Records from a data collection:
---+---

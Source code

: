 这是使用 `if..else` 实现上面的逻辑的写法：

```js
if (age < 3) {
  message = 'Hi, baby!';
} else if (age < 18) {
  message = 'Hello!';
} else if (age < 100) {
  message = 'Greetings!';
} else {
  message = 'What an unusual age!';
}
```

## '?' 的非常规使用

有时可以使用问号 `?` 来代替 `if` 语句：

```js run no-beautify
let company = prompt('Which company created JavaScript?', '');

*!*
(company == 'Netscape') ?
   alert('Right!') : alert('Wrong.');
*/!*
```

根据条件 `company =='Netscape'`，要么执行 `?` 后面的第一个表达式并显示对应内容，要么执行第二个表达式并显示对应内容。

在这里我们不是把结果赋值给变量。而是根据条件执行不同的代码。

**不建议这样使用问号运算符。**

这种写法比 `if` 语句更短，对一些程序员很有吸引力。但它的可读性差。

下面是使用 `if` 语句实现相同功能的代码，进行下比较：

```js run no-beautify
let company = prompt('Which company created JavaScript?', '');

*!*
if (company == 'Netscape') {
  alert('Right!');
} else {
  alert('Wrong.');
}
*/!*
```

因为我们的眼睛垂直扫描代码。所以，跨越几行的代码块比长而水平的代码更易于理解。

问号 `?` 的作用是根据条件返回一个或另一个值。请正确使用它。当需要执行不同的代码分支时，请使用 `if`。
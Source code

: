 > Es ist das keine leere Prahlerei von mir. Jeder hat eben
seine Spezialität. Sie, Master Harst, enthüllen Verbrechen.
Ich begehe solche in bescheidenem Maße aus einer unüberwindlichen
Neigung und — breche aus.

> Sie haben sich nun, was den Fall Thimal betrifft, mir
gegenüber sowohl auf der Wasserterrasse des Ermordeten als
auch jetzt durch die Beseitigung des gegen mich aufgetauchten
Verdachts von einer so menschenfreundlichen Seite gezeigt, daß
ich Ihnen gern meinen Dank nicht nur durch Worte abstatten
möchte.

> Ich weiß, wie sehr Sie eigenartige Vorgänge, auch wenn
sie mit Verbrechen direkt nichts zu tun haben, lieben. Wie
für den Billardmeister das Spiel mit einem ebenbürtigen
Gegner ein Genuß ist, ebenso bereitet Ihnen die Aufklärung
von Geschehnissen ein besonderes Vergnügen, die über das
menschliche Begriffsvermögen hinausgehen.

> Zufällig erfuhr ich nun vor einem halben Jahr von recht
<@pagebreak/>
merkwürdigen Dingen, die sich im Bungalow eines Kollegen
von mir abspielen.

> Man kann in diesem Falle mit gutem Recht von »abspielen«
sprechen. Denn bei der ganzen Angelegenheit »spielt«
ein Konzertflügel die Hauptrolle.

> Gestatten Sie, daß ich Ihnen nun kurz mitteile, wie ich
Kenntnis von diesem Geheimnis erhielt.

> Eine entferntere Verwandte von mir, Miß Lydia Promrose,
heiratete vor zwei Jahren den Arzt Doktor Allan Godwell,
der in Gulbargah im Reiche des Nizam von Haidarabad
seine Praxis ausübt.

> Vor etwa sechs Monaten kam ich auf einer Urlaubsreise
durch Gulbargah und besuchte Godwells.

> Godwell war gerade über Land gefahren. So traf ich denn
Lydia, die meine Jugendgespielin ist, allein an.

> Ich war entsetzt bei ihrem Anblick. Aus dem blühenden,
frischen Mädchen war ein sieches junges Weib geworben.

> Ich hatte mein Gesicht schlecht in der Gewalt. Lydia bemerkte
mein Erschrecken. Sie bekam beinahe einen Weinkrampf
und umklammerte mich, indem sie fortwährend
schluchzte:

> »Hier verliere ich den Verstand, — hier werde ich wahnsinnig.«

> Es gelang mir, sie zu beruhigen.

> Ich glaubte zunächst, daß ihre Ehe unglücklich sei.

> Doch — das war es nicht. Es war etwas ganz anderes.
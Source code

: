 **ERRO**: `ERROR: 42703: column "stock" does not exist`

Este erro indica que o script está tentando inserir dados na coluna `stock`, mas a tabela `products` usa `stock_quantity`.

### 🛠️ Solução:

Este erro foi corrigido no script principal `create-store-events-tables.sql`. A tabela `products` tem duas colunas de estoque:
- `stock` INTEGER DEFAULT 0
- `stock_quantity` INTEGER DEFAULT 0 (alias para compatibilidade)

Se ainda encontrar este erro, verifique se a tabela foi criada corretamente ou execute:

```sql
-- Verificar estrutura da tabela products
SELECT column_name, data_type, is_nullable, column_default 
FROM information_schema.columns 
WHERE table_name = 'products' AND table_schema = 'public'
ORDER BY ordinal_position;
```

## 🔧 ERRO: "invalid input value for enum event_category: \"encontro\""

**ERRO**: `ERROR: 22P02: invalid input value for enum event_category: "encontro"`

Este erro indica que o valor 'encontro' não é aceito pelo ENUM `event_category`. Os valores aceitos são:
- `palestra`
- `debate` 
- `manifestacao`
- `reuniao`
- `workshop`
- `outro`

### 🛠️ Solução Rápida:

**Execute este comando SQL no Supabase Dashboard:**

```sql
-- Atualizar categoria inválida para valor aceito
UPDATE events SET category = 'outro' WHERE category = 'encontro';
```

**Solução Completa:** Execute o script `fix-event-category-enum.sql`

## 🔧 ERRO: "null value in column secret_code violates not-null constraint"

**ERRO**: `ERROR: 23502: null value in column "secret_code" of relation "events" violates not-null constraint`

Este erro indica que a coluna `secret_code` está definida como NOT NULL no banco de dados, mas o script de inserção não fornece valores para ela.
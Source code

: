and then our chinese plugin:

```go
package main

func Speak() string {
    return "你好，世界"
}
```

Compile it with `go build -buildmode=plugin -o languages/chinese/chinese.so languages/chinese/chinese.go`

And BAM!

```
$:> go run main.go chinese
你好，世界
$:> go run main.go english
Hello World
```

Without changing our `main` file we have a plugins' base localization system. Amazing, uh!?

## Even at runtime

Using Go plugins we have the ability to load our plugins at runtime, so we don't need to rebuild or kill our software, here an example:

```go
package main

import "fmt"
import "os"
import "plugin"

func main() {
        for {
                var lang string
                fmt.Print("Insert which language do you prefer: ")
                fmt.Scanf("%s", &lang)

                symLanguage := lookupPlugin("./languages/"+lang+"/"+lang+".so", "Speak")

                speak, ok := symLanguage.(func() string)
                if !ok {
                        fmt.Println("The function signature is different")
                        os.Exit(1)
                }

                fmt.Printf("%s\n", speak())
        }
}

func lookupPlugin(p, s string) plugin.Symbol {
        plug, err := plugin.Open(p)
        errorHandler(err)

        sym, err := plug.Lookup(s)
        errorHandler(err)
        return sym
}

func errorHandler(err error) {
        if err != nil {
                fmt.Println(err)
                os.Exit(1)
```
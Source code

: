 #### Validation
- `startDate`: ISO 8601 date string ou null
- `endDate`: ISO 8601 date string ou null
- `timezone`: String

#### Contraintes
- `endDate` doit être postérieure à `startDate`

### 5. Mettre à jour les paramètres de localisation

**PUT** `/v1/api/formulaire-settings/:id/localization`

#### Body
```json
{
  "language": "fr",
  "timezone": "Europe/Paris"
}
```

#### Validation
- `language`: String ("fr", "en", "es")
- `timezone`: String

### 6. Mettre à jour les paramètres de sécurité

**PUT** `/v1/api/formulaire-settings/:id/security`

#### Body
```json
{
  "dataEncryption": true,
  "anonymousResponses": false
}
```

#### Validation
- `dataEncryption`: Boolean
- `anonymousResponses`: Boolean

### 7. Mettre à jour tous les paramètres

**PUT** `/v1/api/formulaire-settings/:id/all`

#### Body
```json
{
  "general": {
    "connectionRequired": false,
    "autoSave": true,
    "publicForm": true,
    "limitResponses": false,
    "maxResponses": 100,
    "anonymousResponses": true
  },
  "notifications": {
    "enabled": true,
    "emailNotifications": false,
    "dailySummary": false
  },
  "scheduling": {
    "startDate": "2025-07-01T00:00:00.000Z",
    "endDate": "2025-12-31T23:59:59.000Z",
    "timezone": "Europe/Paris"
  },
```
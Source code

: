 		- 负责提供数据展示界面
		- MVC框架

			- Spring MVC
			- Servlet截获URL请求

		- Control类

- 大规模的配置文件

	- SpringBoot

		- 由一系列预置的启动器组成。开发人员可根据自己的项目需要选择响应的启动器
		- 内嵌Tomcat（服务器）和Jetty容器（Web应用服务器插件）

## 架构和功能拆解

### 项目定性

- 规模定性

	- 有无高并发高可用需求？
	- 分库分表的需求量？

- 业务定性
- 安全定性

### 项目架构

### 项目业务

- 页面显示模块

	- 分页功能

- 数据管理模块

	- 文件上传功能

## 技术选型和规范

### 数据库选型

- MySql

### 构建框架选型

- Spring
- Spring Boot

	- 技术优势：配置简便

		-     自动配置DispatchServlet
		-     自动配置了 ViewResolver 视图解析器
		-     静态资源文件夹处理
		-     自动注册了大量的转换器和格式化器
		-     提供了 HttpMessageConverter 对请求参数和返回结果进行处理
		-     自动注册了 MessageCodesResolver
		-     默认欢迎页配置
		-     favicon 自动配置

---+---

**Work required:** For every line in the data above that holds "anonymousResponses", return the line itself.

**Response area:**
  "anonymousResponses": false
- `anonymousResponses`: Boolean
    "anonymousResponses": true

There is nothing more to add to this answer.